If you are considering bankruptcy, foreclosure may also be an option to look at. Both bankruptcy and foreclosure can provide you with some relief from your financial problems. However, they both will provide you with some negative consequences as well. Here are a few differences between bankruptcy and foreclosure.


Bankruptcy is a process that you elect to go through with the court system. With bankruptcy, you will file the necessary paperwork and have the court help you relieve many of your debts. With this process, you will typically get to keep your home, but any other assets might be fair game. The bankruptcy trustee will try to take as many of your personal assets as possible in order to repay your creditors. Therefore, if you can afford your mortgage but are having problems keeping up with other payments, this may be your best option to go with.

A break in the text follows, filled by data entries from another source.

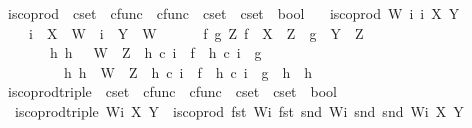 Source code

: \begin{isabellebody}
\isanewline
{}\isamarkupfalse%
\ is{\isacharunderscore}{\kern0pt}coprod\ {\isacharcolon}{\kern0pt}{\isacharcolon}{\kern0pt}\ {\isachardoublequoteopen}cset\ {\isasymRightarrow}\ cfunc\ {\isasymRightarrow}\ cfunc\ {\isasymRightarrow}\ cset\ {\isasymRightarrow}\ cset\ {\isasymRightarrow}\ bool{\isachardoublequoteclose}\ \isanewline
\ \ {\isachardoublequoteopen}is{\isacharunderscore}{\kern0pt}coprod\ W\ i\ i\ X\ Y\ {\isasymlongleftrightarrow}\ \isanewline
\ \ \ \ {\isacharparenleft}{\kern0pt}i\ {\isacharcolon}{\kern0pt}\ X\ {\isasymrightarrow}\ W\ {\isasymand}\ i\ {\isacharcolon}{\kern0pt}\ Y\ {\isasymrightarrow}\ W\ {\isasymand}\isanewline
\ \ \ \ {\isacharparenleft}{\kern0pt}{\isasymforall}\ f\ g\ Z{\isachardot}{\kern0pt}\ {\isacharparenleft}{\kern0pt}f\ {\isacharcolon}{\kern0pt}\ X\ {\isasymrightarrow}\ Z\ {\isasymand}\ g\ {\isacharcolon}{\kern0pt}\ Y\ {\isasymrightarrow}\ Z{\isacharparenright}{\kern0pt}\ {\isasymlongrightarrow}\ \isanewline
\ \ \ \ \ \ {\isacharparenleft}{\kern0pt}{\isasymexists}\ h{\isachardot}{\kern0pt}\ h\ {\isacharcolon}{\kern0pt}\ \ W\ {\isasymrightarrow}\ Z\ {\isasymand}\ h\ {\isasymcirc}\isactrlsub c\ i\ {\isacharequal}{\kern0pt}\ f\ {\isasymand}\ h\ {\isasymcirc}\isactrlsub c\ i\ {\isacharequal}{\kern0pt}\ g\ {\isasymand}\isanewline
\ \ \ \ \ \ \ \ {\isacharparenleft}{\kern0pt}{\isasymforall}\ h{}{\isachardot}{\kern0pt}\ {\isacharparenleft}{\kern0pt}h{}\ {\isacharcolon}{\kern0pt}\ W\ {\isasymrightarrow}\ Z\ {\isasymand}\ h{}\ {\isasymcirc}\isactrlsub c\ i\ {\isacharequal}{\kern0pt}\ f\ {\isasymand}\ h{}\ {\isasymcirc}\isactrlsub c\ i\ {\isacharequal}{\kern0pt}\ g{\isacharparenright}{\kern0pt}\ {\isasymlongrightarrow}\ h{}\ {\isacharequal}{\kern0pt}\ h{\isacharparenright}{\kern0pt}{\isacharparenright}{\kern0pt}{\isacharparenright}{\kern0pt}{\isacharparenright}{\kern0pt}{\isachardoublequoteclose}\isanewline
\isanewline
{}\isamarkupfalse%
\ is{\isacharunderscore}{\kern0pt}coprod{\isacharunderscore}{\kern0pt}triple\ {\isacharcolon}{\kern0pt}{\isacharcolon}{\kern0pt}\ {\isachardoublequoteopen}cset\ {\isasymtimes}\ cfunc\ {\isasymtimes}\ cfunc\ {\isasymRightarrow}\ cset\ {\isasymRightarrow}\ cset\ {\isasymRightarrow}\ bool{\isachardoublequoteclose}\ \isanewline
\ \ {\isachardoublequoteopen}is{\isacharunderscore}{\kern0pt}coprod{\isacharunderscore}{\kern0pt}triple\ Wi\ X\ Y\ {\isasymequiv}\ is{\isacharunderscore}{\kern0pt}coprod\ {\isacharparenleft}{\kern0pt}fst\ Wi{\isacharparenright}{\kern0pt}\ {\isacharparenleft}{\kern0pt}fst\ {\isacharparenleft}{\kern0pt}snd\ Wi{\isacharparenright}{\kern0pt}{\isacharparenright}{\kern0pt}\ {\isacharparenleft}{\kern0pt}snd\ {\isacharparenleft}{\kern0pt}snd\ Wi{\isacharparenright}{\kern0pt}{\isacharparenright}{\kern0pt}\ X\ Y{\isachardoublequoteclose}\isanewline

\end{isabellebody}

Foreclosure is a process that occurs when you get behind on your mortgage payments. Once you become delinquent on your payments, your mortgage holder may decide to go through the foreclosure process. They will notify you that you are in default, and your home will be foreclosed upon within a certain period of time if you do not make up your missed payments and cover fees accrued as a result of the delinquent payments. As a result of the foreclosure process, you will lose your home, but you can keep any of your other possessions. Therefore, if the main source of your problems is the size of your mortgage payment, this may be your best option.

Credit Impact

According to most credit experts, a foreclosure is going to be much more damaging to your credit profile than a bankruptcy would. In fact, many of them say that a foreclosure will do twice as much damage as a bankruptcy does to your credit score. Therefore, if you are considering your future ability to make purchases on credit, bankruptcy might be the better choice.

When you file bankruptcy, it is going to stay on your credit report for 10 years. By comparison, a foreclosure will stay on your credit report for 7 years. Therefore, both options are going to remain a problem for you for the foreseeable future when it comes to making large purchases again.

Buying a House

If you plan on purchasing another home at some point in the future, you should try to avoid foreclosure at all costs. Home lenders are going to look at a foreclosure much more negatively than they would a bankruptcy. Many times, a foreclosure will involve much more lost money for a creditor than a bankruptcy would. Therefore, a home mortgage lender is going to see many more potential financial problems with someone that has been through the foreclosure process.

Choosing Between Them

Before you decide which option to choose, you will need to evaluate several personal factors. If buying a house is important to you, you should probably lean towards bankruptcy. However, if you just want to eliminate a large payment and you do not care about future large purchases, foreclosure is an option for you.